Eine Aufarbeitung der Beziehungen Deutschlands mit Russland fordert das katholische Osteuropahilfswerk Renovabis. Hauptgeschäftsführer Thomas Schwartz rief den Bundestag am Donnerstag zur Einrichtung einer entsprechenden Enquete-Kommission auf. Diese müsse insbesondere die Zeit seit Putins Amtsantritt in den Blick nehmen.
Zum Abschluss des 27. Internationalen Renovabis-Kongresses sagte Schwartz, es sei Selbstkritik angesagt: “Haben wir in Deutschland unseren EU-Partnern im Osten nicht zu wenig Aufmerksamkeit geschenkt und dagegen zu sehr auf unseren eigenen Vorteil geschaut?” Jetzt sei die Zeit für eine “ehrliche und schonungslose Reflexion”.
An dem Kongress in München zum Thema “Freiheit, die ich meine … – Europa zwischen Aufbruch, Ernüchterung und Bedrohung” nahmen nach Angaben des Veranstalters seit Mittwoch mehr als 200 Personen aus 26 Ländern teil. Dabei hätten sie auch analysiert, wie die Aufbruchsstimmung von 1989 zunehmender Skepsis gegenüber westlichen Leitbildern gewichen sei.

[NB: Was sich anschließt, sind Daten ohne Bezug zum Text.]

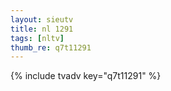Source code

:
 ```yaml
--- 
layout: sieutv
title: nl 1291
tags: [nltv]
thumb_re: q7t11291
---
```

{% include tvadv key="q7t11291" %}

Der Bonner Politikwissenschaftler Andreas Heinemann-Grüder sagte, der Systemwechsel habe die tiefgreifendste sozio-ökonomische Krise der Neuzeit mit sich gebracht. Demokratie müsse sozial und wehrhaft sein, sonst verliere sie ihren Rückhalt in der Bevölkerung. Die Linzer Theologin Klara Antonia Csiszar beklagte, die Kluft zwischen Ost und West scheine tiefer zu sein als je zuvor. Das liege auch daran, dass die Menschen mehr übereinander als miteinander sprächen.
Der Kongress erörterte die Lage in Serbien, Bosnien und Herzegowina und Belarus sowie die Folgen des russischen Angriffskriegs auf die Ukraine. Der CDU-Bundestagsabgeordnete Knut Abraham würdigte die geschlossene und schnelle Reaktion der EU auf den Kriegsbeginn als “Sternstunde der Europäischen Union”. Dabei hob er hervor, dass die Ukraine nun als Beitrittskandidat behandelt werde.